Salah seorang pedagang warung madura di kawasanan Ragunan, Muslihah (40 tahun) mengatakan, kelangkaan gas melon sudah terjadi sejak lima hari terakhir. Namun, hari ini merupakan yang paling parah.

"Sudah seminggu, sehari dijatah paling banyak lima. Hari ini aku dijatah dua doang," kata dia saat ditemui Republika, Senin (3/2/2025) siang.

Perempuan itu mengaku sudah sekitar dua tahun berjualan di kawasan Ragunan. Menurut dia, selama ini pasokan LPG 3 kg selalu lancar dari pangkalan atau agen. Namun, beberapa hari terakhir pengiriman gas melon ke warungnya dibatasi.

Ia mengatakan, selama ini harga LPG 3 kg di pangkalan didapatkannya dengan harga Rp 17 ribu per tabung. Biasanya, ia mejual dengan harga Rp 19 ribu per tabung.

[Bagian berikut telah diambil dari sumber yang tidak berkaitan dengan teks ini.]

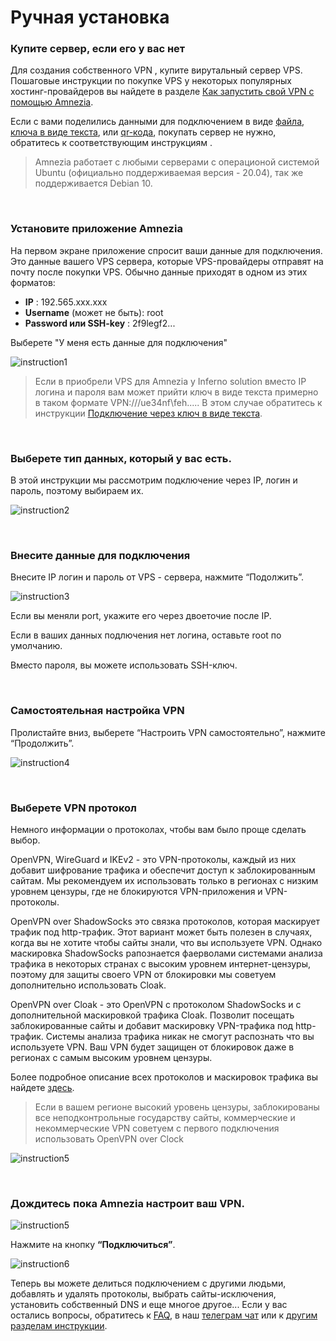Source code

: # Ручная установка
### Купите сервер, если его у вас нет

Для создания собственного  VPN , купите вирутальный сервер VPS. Пошаговые инструкции по покупке VPS  у некоторых популярных хостинг-провайдеров вы найдете в разделе 
[Как запустить свой VPN с помощью Amnezia].  

Если с вами поделились данными для подключением в виде [файла], [ключа в виде текста], или [qr-кода], покупать сервер не нужно, обратитесь к соответствующим инструкциям .

> Amnezia работает с любыми серверами с операционой системой Ubuntu (официально поддерживаемая версия - 20.04), так же поддерживается Debian 10.



&nbsp;

### Установите приложение Amnezia

На первом экране приложение спросит ваши данные для подключения. Это данные вашего VPS сервера, которые VPS-провайдеры отправят на почту после покупки VPS. Обычно данные приходят в одном из этих форматов:

- **IP** : 192.565.ххx.xxx
- **Username** (может не быть): root
- **Password или SSH-key** : 2f9legf2...

Выберете "У меня есть данные для подключения" 



![instruction1](https://raw.githubusercontent.com/amnezia-vpn/amnezia.org-content/master/docs/ru/instructions/02_manual-install/img/mi_ru_1.png)

> Если в приобрели VPS для Amnezia у  Inferno solution вместо IP логина и пароля вам может прийти  ключ в виде текста примерно в таком формате VPN:///ue34nf\feh.....
В этом случае  обратитесь к инструкции  [Подключение через ключ в виде текста].


&nbsp;

### Выберете  тип данных, который у вас есть.

В этой инструкции мы рассмотрим подключение через IP, логин и пароль, поэтому выбираем их.  

![instruction2](https://raw.githubusercontent.com/amnezia-vpn/amnezia.org-content/master/docs/ru/instructions/02_manual-install/img/mi_ru_2.png)

&nbsp;

### Внесите данные для подключения

Внесите IP  логин и пароль от VPS - сервера, нажмите “Подолжить”.


![instruction3](https://raw.githubusercontent.com/amnezia-vpn/amnezia.org-content/master/docs/ru/instructions/02_manual-install/img/mi_ru_3.png)

 Если вы меняли port, укажите его через двоеточие после IP.

 Если в ваших данных подлючения нет  логина, оставьте root по умолчанию. 

 Вместо пароля, вы можете использовать  SSH-ключ.

&nbsp;

### Самостоятельная настройка VPN

Пролистайте вниз, выберете “Настроить VPN самостоятельно”, нажмите “Продолжить”.

![instruction4](https://raw.githubusercontent.com/amnezia-vpn/amnezia.org-content/master/docs/ru/instructions/02_manual-install/img/mi_ru_4.png)

&nbsp;

### Выберете VPN протокол

Немного информации о протоколах, чтобы вам было проще сделать выбор. 

OpenVPN, WireGuard и IKEv2 - это VPN-протоколы, каждый из них добавит шифрование трафика и обеспечит доступ к заблокированным сайтам.  Мы рекомендуем их использовать только в  регионах с низким уровнем цензуры, где не блокируются  VPN-приложения и VPN-протоколы.  

OpenVPN over ShadowSocks это связка протоколов, которая  маскирует трафик под http-трафик. Этот вариант  может быть полезен в случаях,  когда вы не хотите чтобы сайты  знали, что вы используете VPN.  Однако  маскировка ShadowSocks рапознается фаерволами системами анализа трафика в некоторых странах с высоким уровнем интернет-цензуры, поэтому для защиты своего VPN от блокировки  мы советуем дополнительно использовать Cloak.

OpenVPN over Cloak - это OpenVPN  с протоколом ShadowSocks и c дополнительной  маскировкой трафика   Cloak.  Позволит посещать заблокированные сайты  и добавит маскировку VPN-трафика под http-трафик. Системы анализа  трафика никак не смогут распознать что вы используете VPN.  Ваш VPN будет защищен от блокировок  даже в регионах с самым высоким уровнем цензуры.  

Более подробное описание всех протоколов и маскировок трафика вы найдете [здесь]. 

> Если в вашем регионе высокий уровень цензуры, заблокированы все неподконтрольные государству сайты, коммерческие и некоммерческие VPN советуем с первого подключения использовать OpenVPN over Clock

![instruction5](https://raw.githubusercontent.com/amnezia-vpn/amnezia.org-content/master/docs/ru/instructions/02_manual-install/img/mi_ru_5.png)

&nbsp;

### Дождитесь пока Amnezia настроит ваш VPN.

![instruction5](https://raw.githubusercontent.com/amnezia-vpn/amnezia.org-content/master/docs/ru/instructions/02_manual-install/img/mi_ru_6.png)

Нажмите на кнопку **“Подключиться”**.


![instruction6](https://raw.githubusercontent.com/amnezia-vpn/amnezia.org-content/master/docs/ru/instructions/02_manual-install/img/mi_ru_7.png)


Теперь вы можете делиться подключением с другими людьми, добавлять и удалять  протоколы, выбрать сайты-исключения,  установить  собственный DNS и еще многое другое... 
Если у вас остались вопросы, обратитесь к [FAQ], в наш [телеграм чат] или к [другим разделам инструкции].


[Подключение через ключ в виде текста]: ../instructions/03_text-key-connection
[Как запустить свой VPN с помощью Amnezia]: ../instructions/0_starter-guide
[здесь]: ../instructions/09_about_protocols
[FAQ]: ../about 
[телеграм чат]: https://t.me/amnezia_vpn
[другим разделам инструкции]: ../instructions
[файла]: ../instructions/04_file-connection
[ключа в виде текста]: ../instructions/03_text-key-connection
[qr-кода]: ../instructions/05_qr-code_connection
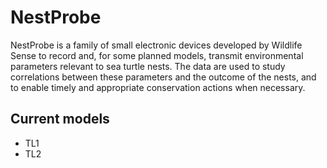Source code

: # NestProbe
NestProbe is a family of small electronic devices developed by Wildlife Sense to
record and, for some planned models, transmit environmental parameters relevant
to sea turtle nests. The data are used to study correlations between these
parameters and the outcome of the nests, and to enable timely and appropriate
conservation actions when necessary.

## Current models

* TL1
* TL2
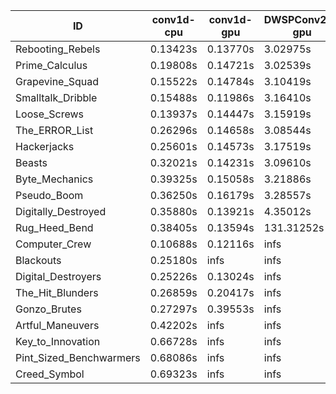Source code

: |ID|conv1d-cpu|conv1d-gpu|DWSPConv2D-gpu|gemm-gpu|avg|
|-|-|-|-|-|-|
|Rebooting_Rebels|0.13423s|0.13770s|3.02975s|1.76108s|1.26569s|
|Prime_Calculus|0.19808s|0.14721s|3.02539s|1.83130s|1.30050s|
|Grapevine_Squad|0.15522s|0.14784s|3.10419s|1.89384s|1.32527s|
|Smalltalk_Dribble|0.15488s|0.11986s|3.16410s|1.96190s|1.35019s|
|Loose_Screws|0.13937s|0.14447s|3.15919s|2.04391s|1.37173s|
|The_ERROR_List|0.26296s|0.14658s|3.08544s|2.01946s|1.37861s|
|Hackerjacks|0.25601s|0.14573s|3.17519s|1.98702s|1.39099s|
|Beasts|0.32021s|0.14231s|3.09610s|2.01922s|1.39446s|
|Byte_Mechanics|0.39325s|0.15058s|3.21886s|2.01104s|1.44343s|
|Pseudo_Boom|0.36250s|0.16179s|3.28557s|2.00668s|1.45413s|
|Digitally_Destroyed|0.35880s|0.13921s|4.35012s|2.60742s|1.86389s|
|Rug_Heed_Bend|0.38405s|0.13594s|131.31252s|4.59987s|34.10809s|
|Computer_Crew|0.10688s|0.12116s|infs|4.55826s|infs|
|Blackouts|0.25180s|infs|infs|1.88970s|infs|
|Digital_Destroyers|0.25226s|0.13024s|infs|2.02525s|infs|
|The_Hit_Blunders|0.26859s|0.20417s|infs|2.07339s|infs|
|Gonzo_Brutes|0.27297s|0.39553s|infs|4.58653s|infs|
|Artful_Maneuvers|0.42202s|infs|infs|4.72172s|infs|
|Key_to_Innovation|0.66728s|infs|infs|4.67094s|infs|
|Pint_Sized_Benchwarmers|0.68086s|infs|infs|4.65833s|infs|
|Creed_Symbol|0.69323s|infs|infs|4.63328s|infs|
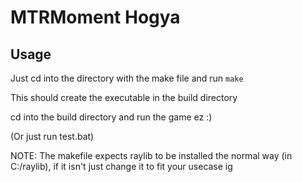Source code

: # MTRMoment Hogya

## Usage
Just cd into the directory with the make file and run `make`

This should create the executable in the build directory

cd into the build directory and run the game ez :)

(Or just run test.bat)

NOTE: The makefile expects raylib to be installed the normal way (in C:/raylib), if it isn't just change it to fit your usecase ig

Namun, sejak beberapa hari terakhir ia menjual LPG 3 kg seharga Rp 20 ribu per tabung, meski harga belinya tetap Rp 17 ribu. Pasalnya, ia harus mengantre lama untuk mendapatkan pasokan. Apalagi, pasokan yang didapatkannya maksimal hanya lima tabung.

"Soalnya saya ngantre. Lapar, haus. Bukan sejam dapat. Kayak pengemis. Kita itu mau beli macam pengemis. Kita juga kan perlu makan, punya anak kecil," kata dia menjelaskan alasan menjual gas melon dengan harga lebih tinggi dari biasanya.

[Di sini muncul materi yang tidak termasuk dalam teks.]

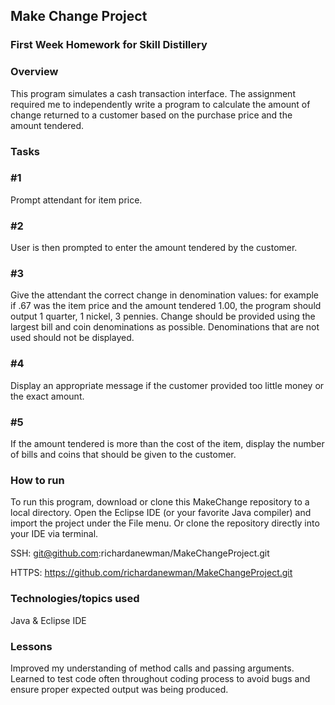 ## Make Change Project

### First Week Homework for Skill Distillery

### Overview

This program simulates a cash transaction interface. The assignment required me to independently write a program to calculate the amount of change returned to a customer based on the purchase price and the amount tendered.


### Tasks

### \#1
Prompt attendant for item price.

### \#2
User is then prompted to enter the amount tendered by the customer.

### \#3
Give the attendant the correct change in denomination values: for example if .67 was the item price and the amount tendered 1.00, the program should output 1 quarter, 1 nickel, 3 pennies. Change should be provided using the largest bill and coin denominations as possible. Denominations that are not used should not be displayed.

### \#4
Display an appropriate message if the customer provided too little money or the exact amount.

### \#5
If the amount tendered is more than the cost of the item, display the number of bills and coins that should be given to the customer.


### How to run

To run this program, download or clone this MakeChange repository to a local directory. Open the Eclipse IDE (or your favorite Java compiler) and import the project under the File menu. Or clone the repository directly into your IDE via terminal.

SSH: git@github.com:richardanewman/MakeChangeProject.git

HTTPS: https://github.com/richardanewman/MakeChangeProject.git


### Technologies/topics used

Java & Eclipse IDE


### Lessons

Improved my understanding of method calls and passing arguments. Learned to test code often throughout coding process to avoid bugs and
ensure proper expected output was being produced.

Muslihah menilai, warga juga banyak yang mendatangi warungnya sejak kemarin malam. Para warga itu mengaku sudah berkeliling mencari gas melon. Bahkan, ada juga beberapa pedagang yang menitipkan tabung gas kosong di warungnya agar bisa didahulukan.

"Banyak dari tadi malam nyari (gas), kasihan. Apalagi yang jualan makanan. Ada yang menitip juga di sini gasnya," kata dia.

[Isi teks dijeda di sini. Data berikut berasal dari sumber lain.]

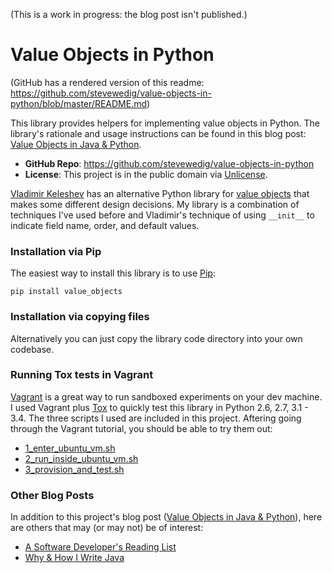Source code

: 
(This is a work in progress: the blog post isn't published.)

Value Objects in Python
=======================

(GitHub has a rendered version of this readme: https://github.com/stevewedig/value-objects-in-python/blob/master/README.md)

This library provides helpers for implementing value objects in Python. The library's rationale and usage instructions can be found in this blog post: [Value Objects in Java & Python](http://stevewedig.com).

* **GitHub Repo**: https://github.com/stevewedig/value-objects-in-python
* **License**: This project is in the public domain via [Unlicense](http://unlicense.org).

[Vladimir Keleshev](https://github.com/halst) has an alternative Python library for [value objects](https://github.com/halst/value) that makes some different design decisions. My library is a combination of techniques I've used before and Vladimir's technique of using `__init__` to indicate field name, order, and default values.

### Installation via Pip

The easiest way to install this library is to use [Pip](http://en.wikipedia.org/wiki/Pip_(package_manager)):

    pip install value_objects

### Installation via copying files

Alternatively you can just copy the library code directory into your own codebase.

### Running Tox tests in Vagrant

[Vagrant](http://www.vagrantup.com/) is a great way to run sandboxed experiments on your dev machine. I used Vagrant plus [Tox](https://testrun.org/tox/latest/) to quickly test this library in Python 2.6, 2.7, 3.1 - 3.4. The three scripts I used are included in this project. Aftering going through the Vagrant tutorial, you should be able to try them out:

* [1_enter_ubuntu_vm.sh](https://github.com/stevewedig/value-objects-in-python/blob/master/vagrant/1_enter_ubuntu_vm.sh)
* [2_run_inside_ubuntu_vm.sh](https://github.com/stevewedig/value-objects-in-python/blob/master/vagrant/2_run_inside_ubuntu_vm.sh)
* [3_provision_and_test.sh](https://github.com/stevewedig/value-objects-in-python/blob/master/vagrant/3_provision_and_test.sh)

### Other Blog Posts

In addition to this project's blog post ([Value Objects in Java & Python](http://stevewedig.com)), here are others that may (or may not) be of interest:

* [A Software Developer's Reading List](http://stevewedig.com/2014/02/03/software-developers-reading-list/)
* [Why & How I Write Java](http://stevewedig.com/2014/02/17/why-and-how-i-write-java/)

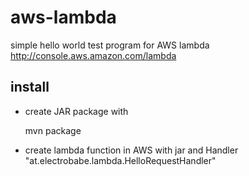 # aws-lambda

simple hello world test program for AWS lambda
http://console.aws.amazon.com/lambda

## install

- create JAR package with

    mvn package

- create lambda function in AWS with jar and Handler "at.electrobabe.lambda.HelloRequestHandler"
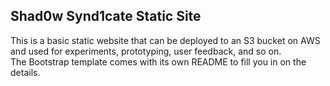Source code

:## Shad0w Synd1cate Static Site  

This is a basic static website that can be deployed to an S3 bucket on AWS and used for experiments, prototyping, user feedback, and so on.  
The Bootstrap template comes with its own README to fill you in on the details.
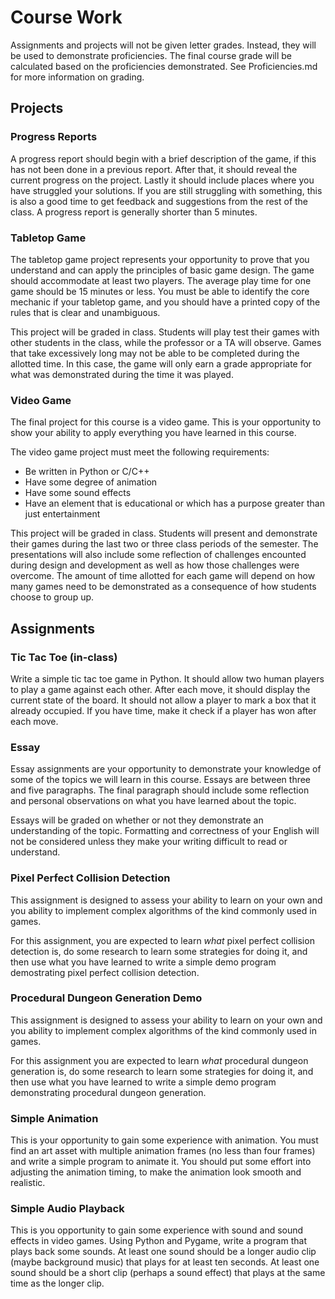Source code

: # Course Work
Assignments and projects will not be given letter grades.  Instead, they will be used to demonstrate proficiencies.  The final course grade will be calculated based on the proficiencies demonstrated.  See Proficiencies.md for more information on grading.


## Projects

### Progress Reports
A progress report should begin with a brief description of the game, if this has not been done in a previous report.  After that, it should reveal the current progress on the project.  Lastly it should include places where you have struggled your solutions.  If you are still struggling with something, this is also a good time to get feedback and suggestions from the rest of the class.  A progress report is generally shorter than 5 minutes.


### Tabletop Game
The tabletop game project represents your opportunity to prove that you understand and can apply the principles of basic game design.  The game should accommodate at least two players.  The average play time for one game should be 15 minutes or less.  You must be able to identify the core mechanic if your tabletop game, and you should have a printed copy of the rules that is clear and unambiguous.

This project will be graded in class.  Students will play test their games with other students in the class, while the professor or a TA will observe.  Games that take excessively long may not be able to be completed during the allotted time.  In this case, the game will only earn a grade appropriate for what was demonstrated during the time it was played.


### Video Game
The final project for this course is a video game.  This is your opportunity to show your ability to apply everything you have learned in this course.

The video game project must meet the following requirements:
- Be written in Python or C/C++
- Have some degree of animation
- Have some sound effects
- Have an element that is educational or which has a purpose greater than just entertainment

This project will be graded in class.  Students will present and demonstrate their games during the last two or three class periods of the semester.  The presentations will also include some reflection of challenges encounted during design and development as well as how those challenges were overcome.  The amount of time allotted for each game will depend on how many games need to be demonstrated as a consequence of how students choose to group up.


## Assignments

### Tic Tac Toe (in-class)
Write a simple tic tac toe game in Python.  It should allow two human players to play a game against each other.  After each move, it should display the current state of the board.  It should not allow a player to mark a box that it already occupied.  If you have time, make it check if a player has won after each move.


### Essay
Essay assignments are your opportunity to demonstrate your knowledge of some of the topics we will learn in this course.  Essays are between three and five paragraphs.  The final paragraph should include some reflection and personal observations on what you have learned about the topic.

Essays will be graded on whether or not they demonstrate an understanding of the topic.  Formatting and correctness of your English will not be considered unless they make your writing difficult to read or understand.


### Pixel Perfect Collision Detection
This assignment is designed to assess your ability to learn on your own and you ability to implement complex algorithms of the kind commonly used in games.

For this assignment, you are expected to learn _what_ pixel perfect collision detection is, do some research to learn some strategies for doing it, and then use what you have learned to write a simple demo program demostrating pixel perfect collision detection.


### Procedural Dungeon Generation Demo
This assignment is designed to assess your ability to learn on your own and you ability to implement complex algorithms of the kind commonly used in games.

For this assignment you are expected to learn _what_ procedural dungeon generation is, do some research to learn some strategies for doing it, and then use what you have learned to write a simple demo program demonstrating procedural dungeon generation.


### Simple Animation
This is your opportunity to gain some experience with animation.  You must find an art asset with multiple animation frames (no less than four frames) and write a simple program to animate it.  You should put some effort into adjusting the animation timing, to make the animation look smooth and realistic.


### Simple Audio Playback
This is you opportunity to gain some experience with sound and sound effects in video games.  Using Python and Pygame, write a program that plays back some sounds.  At least one sound should be a longer audio clip (maybe background music) that plays for at least ten seconds.  At least one sound should be a short clip (perhaps a sound effect) that plays at the same time as the longer clip.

Menurut dia, pembatasan penyaluran gas melon kepada warung kecil berdampak terhadap omzetnya. Sebab, biasanya ia bisa menjual hingga 10 tabung gas per hari.

"Ya nyusahin banget. Omzet aku turun. Kalau lagi normal, sehari bisa terjual 10 tabung," kata dia.

 

Karena itu, ia berharap pemerintah dapat menormalkan kembali pasokan gas ke pengecer. Dengan begitu, warung-warung kecil juga dapat tetap menjual LPG 3 kg. Di sisi lain, warga juga tidak kesulitan untuk memenuhi kebutuhannya.

Ihwal adanya wacana untuk menjadikan warung kecil sebagai pangkalan, Muslihah mengaku mendapatkan informasi bahwa warungnya akan didata oleh Pertamina. Nantinya, Pertamina yang akan mengantarkan langsung pasokan ke warung-warung.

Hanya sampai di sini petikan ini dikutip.